**WHAT YOU WILL DO**.
Restate all the lines below word for word, but omit the pictures.

═════ SUPPLIED MATERIAL

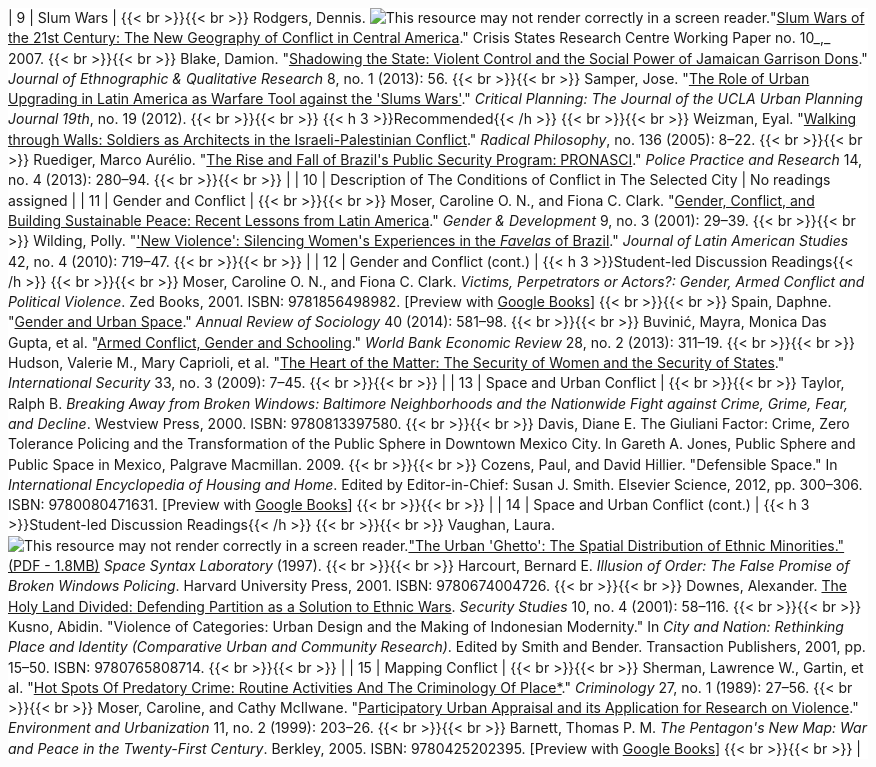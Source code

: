 | 9 | Slum Wars |  {{< br >}}{{< br >}} Rodgers, Dennis. ![This resource may not render correctly in a screen reader.](/images/inacessible.gif)"[Slum Wars of the 21st Century: The New Geography of Conflict in Central America](http://r4d.dfid.gov.uk/Output/173191/)." Crisis States Research Centre Working Paper no. 10_,_ 2007. {{< br >}}{{< br >}} Blake, Damion. "[Shadowing the State: Violent Control and the Social Power of Jamaican Garrison Dons](http://connection.ebscohost.com/c/articles/95101181/shadowing-state-violent-control-social-power-jamaican-garrison-dons)." _Journal of Ethnographic & Qualitative Research_ 8, no. 1 (2013): 56. {{< br >}}{{< br >}} Samper, Jose. "[The Role of Urban Upgrading in Latin America as Warfare Tool against the 'Slums Wars'](http://escholarship.org/uc/item/2ht9g6xx#)." _Critical Planning: The Journal of the UCLA Urban Planning Journal 19th_, no. 19 (2012). {{< br >}}{{< br >}} {{< h 3 >}}Recommended{{< /h >}} {{< br >}}{{< br >}} Weizman, Eyal. "[Walking through Walls: Soldiers as Architects in the Israeli-Palestinian Conflict](http://www.publicspace.org/en/text-library/eng/b018-walking-through-walls-soldiers-as-architects-in-the-israeli-palestinian-conflict)." _Radical Philosophy_, no. 136 (2005): 8–22. {{< br >}}{{< br >}} Ruediger, Marco Aurélio. "[The Rise and Fall of Brazil's Public Security Program: PRONASCI](http://dx.doi.org/10.1080/15614263.2013.816488)." _Police Practice and Research_ 14, no. 4 (2013): 280–94. {{< br >}}{{< br >}}  |
| 10 | Description of The Conditions of Conflict in The Selected City | No readings assigned |
| 11 | Gender and Conflict |  {{< br >}}{{< br >}} Moser, Caroline O. N., and Fiona C. Clark. "[Gender, Conflict, and Building Sustainable Peace: Recent Lessons from Latin America](http://dx.doi.org/10.1080/13552070127755)." _Gender & Development_ 9, no. 3 (2001): 29–39. {{< br >}}{{< br >}} Wilding, Polly. "['New Violence': Silencing Women's Experiences in the _Favelas_ of Brazil](http://dx.doi.org/10.1017/S0022216X10001343)." _Journal of Latin American Studies_ 42, no. 4 (2010): 719–47. {{< br >}}{{< br >}}  |
| 12 | Gender and Conflict (cont.) | {{< h 3 >}}Student-led Discussion Readings{{< /h >}} {{< br >}}{{< br >}} Moser, Caroline O. N., and Fiona C. Clark. _Victims, Perpetrators or Actors?: Gender, Armed Conflict and Political Violence_. Zed Books, 2001. ISBN: 9781856498982. \[Preview with [Google Books](http://books.google.com/books?id=5BLEXct2HSYC&pg=PAfrontcover)\] {{< br >}}{{< br >}} Spain, Daphne. "[Gender and Urban Space](http://dx.doi.org/10.1146/annurev-soc-071913-043446)." _Annual Review of Sociology_ 40 (2014): 581–98. {{< br >}}{{< br >}} Buvinić, Mayra, Monica Das Gupta, et al. "[Armed Conflict, Gender and Schooling](http://dx.doi.org/10.1093/wber/lht032)." _World Bank Economic Review_ 28, no. 2 (2013): 311–19. {{< br >}}{{< br >}} Hudson, Valerie M., Mary Caprioli, et al. "[The Heart of the Matter: The Security of Women and the Security of States](http://dx.doi.org/10.1162/isec.2009.33.3.7)." _International Security_ 33, no. 3 (2009): 7–45. {{< br >}}{{< br >}}  |
| 13 | Space and Urban Conflict |  {{< br >}}{{< br >}} Taylor, Ralph B. _Breaking Away from Broken Windows: Baltimore Neighborhoods and the Nationwide Fight against Crime, Grime, Fear, and Decline_. Westview Press, 2000. ISBN: 9780813397580. {{< br >}}{{< br >}} Davis, Diane E. The Giuliani Factor: Crime, Zero Tolerance Policing and the Transformation of the Public Sphere in Downtown Mexico City. In Gareth A. Jones, Public Sphere and Public Space in Mexico, Palgrave Macmillan. 2009. {{< br >}}{{< br >}} Cozens, Paul, and David Hillier. "Defensible Space." In _International Encyclopedia of Housing and Home_. Edited by Editor-in-Chief: Susan J. Smith. Elsevier Science, 2012, pp. 300–306. ISBN: 9780080471631. \[Preview with [Google Books](http://books.google.com/books?id=1BQLgSXCmmQC&pg=PA300=onepage)\] {{< br >}}{{< br >}}  |
| 14 | Space and Urban Conflict (cont.) | {{< h 3 >}}Student-led Discussion Readings{{< /h >}} {{< br >}}{{< br >}} Vaughan, Laura. ![This resource may not render correctly in a screen reader.](/images/inacessible.gif)["The Urban 'Ghetto': The Spatial Distribution of Ethnic Minorities." (PDF - 1.8MB)](http://www.spacesyntax.net/symposia-archive/SSS1/SpSx%201st%20Symposium%2097%20-2003%20pdf/1st%20Symposium%20Vol%20II%20pdf/4%20-%20Urban%20themes/24%20Vaughan%20300.pdf) _Space Syntax Laboratory_ (1997). {{< br >}}{{< br >}} Harcourt, Bernard E. _Illusion of Order: The False Promise of Broken Windows Policing_. Harvard University Press, 2001. ISBN: 9780674004726. {{< br >}}{{< br >}} Downes, Alexander. [The Holy Land Divided: Defending Partition as a Solution to Ethnic Wars](http://dx.doi.org/10.1080/09636410108429445). _Security Studies_ 10, no. 4 (2001): 58–116. {{< br >}}{{< br >}} Kusno, Abidin. "Violence of Categories: Urban Design and the Making of Indonesian Modernity." In _City and Nation: Rethinking Place and Identity (Comparative Urban and Community Research)_. Edited by Smith and Bender. Transaction Publishers, 2001, pp. 15–50. ISBN: 9780765808714. {{< br >}}{{< br >}}  |
| 15 | Mapping Conflict |  {{< br >}}{{< br >}} Sherman, Lawrence W., Gartin, et al. "[Hot Spots Of Predatory Crime: Routine Activities And The Criminology Of Place\*](http://dx.doi.org/10.1111/j.1745-9125.1989.tb00862.x)." _Criminology_ 27, no. 1 (1989): 27–56. {{< br >}}{{< br >}} Moser, Caroline, and Cathy McIlwane. "[Participatory Urban Appraisal and its Application for Research on Violence](http://dx.doi.org/10.1177/095624789901100217)." _Environment and Urbanization_ 11, no. 2 (1999): 203–26. {{< br >}}{{< br >}} Barnett, Thomas P. M. _The Pentagon's New Map: War and Peace in the Twenty-First Century_. Berkley, 2005. ISBN: 9780425202395. \[Preview with [Google Books](http://books.google.com/books?id=jCeFcRZme90C&pg=PAfrontcover)\] {{< br >}}{{< br >}}  |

══════════

**THE ANSWER**.
Source code

: | 9 | Slum Wars |  {{< br >}}{{< br >}} Rodgers, Dennis. ![This resource may not render correctly in a screen reader.](/images/inacessible.gif)"[Slum Wars of the 21st Century: The New Geography of Conflict in Central America](http://r4d.dfid.gov.uk/Output/173191/)." Crisis States Research Centre Working Paper no. 10_,_ 2007. {{< br >}}{{< br >}} Blake, Damion. "[Shadowing the State: Violent Control and the Social Power of Jamaican Garrison Dons](http://connection.ebscohost.com/c/articles/95101181/shadowing-state-violent-control-social-power-jamaican-garrison-dons)." _Journal of Ethnographic & Qualitative Research_ 8, no. 1 (2013): 56. {{< br >}}{{< br >}} Samper, Jose. "[The Role of Urban Upgrading in Latin America as Warfare Tool against the 'Slums Wars'](http://escholarship.org/uc/item/2ht9g6xx#)." _Critical Planning: The Journal of the UCLA Urban Planning Journal 19th_, no. 19 (2012). {{< br >}}{{< br >}} {{< h 3 >}}Recommended{{< /h >}} {{< br >}}{{< br >}} Weizman, Eyal. "[Walking through Walls: Soldiers as Architects in the Israeli-Palestinian Conflict](http://www.publicspace.org/en/text-library/eng/b018-walking-through-walls-soldiers-as-architects-in-the-israeli-palestinian-conflict)." _Radical Philosophy_, no. 136 (2005): 8–22. {{< br >}}{{< br >}} Ruediger, Marco Aurélio. "[The Rise and Fall of Brazil's Public Security Program: PRONASCI](http://dx.doi.org/10.1080/15614263.2013.816488)." _Police Practice and Research_ 14, no. 4 (2013): 280–94. {{< br >}}{{< br >}}  |
| 10 | Description of The Conditions of Conflict in The Selected City | No readings assigned |
| 11 | Gender and Conflict |  {{< br >}}{{< br >}} Moser, Caroline O. N., and Fiona C. Clark. "[Gender, Conflict, and Building Sustainable Peace: Recent Lessons from Latin America](http://dx.doi.org/10.1080/13552070127755)." _Gender & Development_ 9, no. 3 (2001): 29–39. {{< br >}}{{< br >}} Wilding, Polly. "['New Violence': Silencing Women's Experiences in the _Favelas_ of Brazil](http://dx.doi.org/10.1017/S0022216X10001343)." _Journal of Latin American Studies_ 42, no. 4 (2010): 719–47. {{< br >}}{{< br >}}  |
| 12 | Gender and Conflict (cont.) | {{< h 3 >}}Student-led Discussion Readings{{< /h >}} {{< br >}}{{< br >}} Moser, Caroline O. N., and Fiona C. Clark. _Victims, Perpetrators or Actors?: Gender, Armed Conflict and Political Violence_. Zed Books, 2001. ISBN: 9781856498982. \[Preview with [Google Books](http://books.google.com/books?id=5BLEXct2HSYC&pg=PAfrontcover)\] {{< br >}}{{< br >}} Spain, Daphne. "[Gender and Urban Space](http://dx.doi.org/10.1146/annurev-soc-071913-043446)." _Annual Review of Sociology_ 40 (2014): 581–98. {{< br >}}{{< br >}} Buvinić, Mayra, Monica Das Gupta, et al. "[Armed Conflict, Gender and Schooling](http://dx.doi.org/10.1093/wber/lht032)." _World Bank Economic Review_ 28, no. 2 (2013): 311–19. {{< br >}}{{< br >}} Hudson, Valerie M., Mary Caprioli, et al. "[The Heart of the Matter: The Security of Women and the Security of States](http://dx.doi.org/10.1162/isec.2009.33.3.7)." _International Security_ 33, no. 3 (2009): 7–45. {{< br >}}{{< br >}}  |
| 13 | Space and Urban Conflict |  {{< br >}}{{< br >}} Taylor, Ralph B. _Breaking Away from Broken Windows: Baltimore Neighborhoods and the Nationwide Fight against Crime, Grime, Fear, and Decline_. Westview Press, 2000. ISBN: 9780813397580. {{< br >}}{{< br >}} Davis, Diane E. The Giuliani Factor: Crime, Zero Tolerance Policing and the Transformation of the Public Sphere in Downtown Mexico City. In Gareth A. Jones, Public Sphere and Public Space in Mexico, Palgrave Macmillan. 2009. {{< br >}}{{< br >}} Cozens, Paul, and David Hillier. "Defensible Space." In _International Encyclopedia of Housing and Home_. Edited by Editor-in-Chief: Susan J. Smith. Elsevier Science, 2012, pp. 300–306. ISBN: 9780080471631. \[Preview with [Google Books](http://books.google.com/books?id=1BQLgSXCmmQC&pg=PA300=onepage)\] {{< br >}}{{< br >}}  |
| 14 | Space and Urban Conflict (cont.) | {{< h 3 >}}Student-led Discussion Readings{{< /h >}} {{< br >}}{{< br >}} Vaughan, Laura. ![This resource may not render correctly in a screen reader.](/images/inacessible.gif)["The Urban 'Ghetto': The Spatial Distribution of Ethnic Minorities." (PDF - 1.8MB)](http://www.spacesyntax.net/symposia-archive/SSS1/SpSx%201st%20Symposium%2097%20-2003%20pdf/1st%20Symposium%20Vol%20II%20pdf/4%20-%20Urban%20themes/24%20Vaughan%20300.pdf) _Space Syntax Laboratory_ (1997). {{< br >}}{{< br >}} Harcourt, Bernard E. _Illusion of Order: The False Promise of Broken Windows Policing_. Harvard University Press, 2001. ISBN: 9780674004726. {{< br >}}{{< br >}} Downes, Alexander. [The Holy Land Divided: Defending Partition as a Solution to Ethnic Wars](http://dx.doi.org/10.1080/09636410108429445). _Security Studies_ 10, no. 4 (2001): 58–116. {{< br >}}{{< br >}} Kusno, Abidin. "Violence of Categories: Urban Design and the Making of Indonesian Modernity." In _City and Nation: Rethinking Place and Identity (Comparative Urban and Community Research)_. Edited by Smith and Bender. Transaction Publishers, 2001, pp. 15–50. ISBN: 9780765808714. {{< br >}}{{< br >}}  |
| 15 | Mapping Conflict |  {{< br >}}{{< br >}} Sherman, Lawrence W., Gartin, et al. "[Hot Spots Of Predatory Crime: Routine Activities And The Criminology Of Place\*](http://dx.doi.org/10.1111/j.1745-9125.1989.tb00862.x)." _Criminology_ 27, no. 1 (1989): 27–56. {{< br >}}{{< br >}} Moser, Caroline, and Cathy McIlwane. "[Participatory Urban Appraisal and its Application for Research on Violence](http://dx.doi.org/10.1177/095624789901100217)." _Environment and Urbanization_ 11, no. 2 (1999): 203–26. {{< br >}}{{< br >}} Barnett, Thomas P. M. _The Pentagon's New Map: War and Peace in the Twenty-First Century_. Berkley, 2005. ISBN: 9780425202395. \[Preview with [Google Books](http://books.google.com/books?id=jCeFcRZme90C&pg=PAfrontcover)\] {{< br >}}{{< br >}}  |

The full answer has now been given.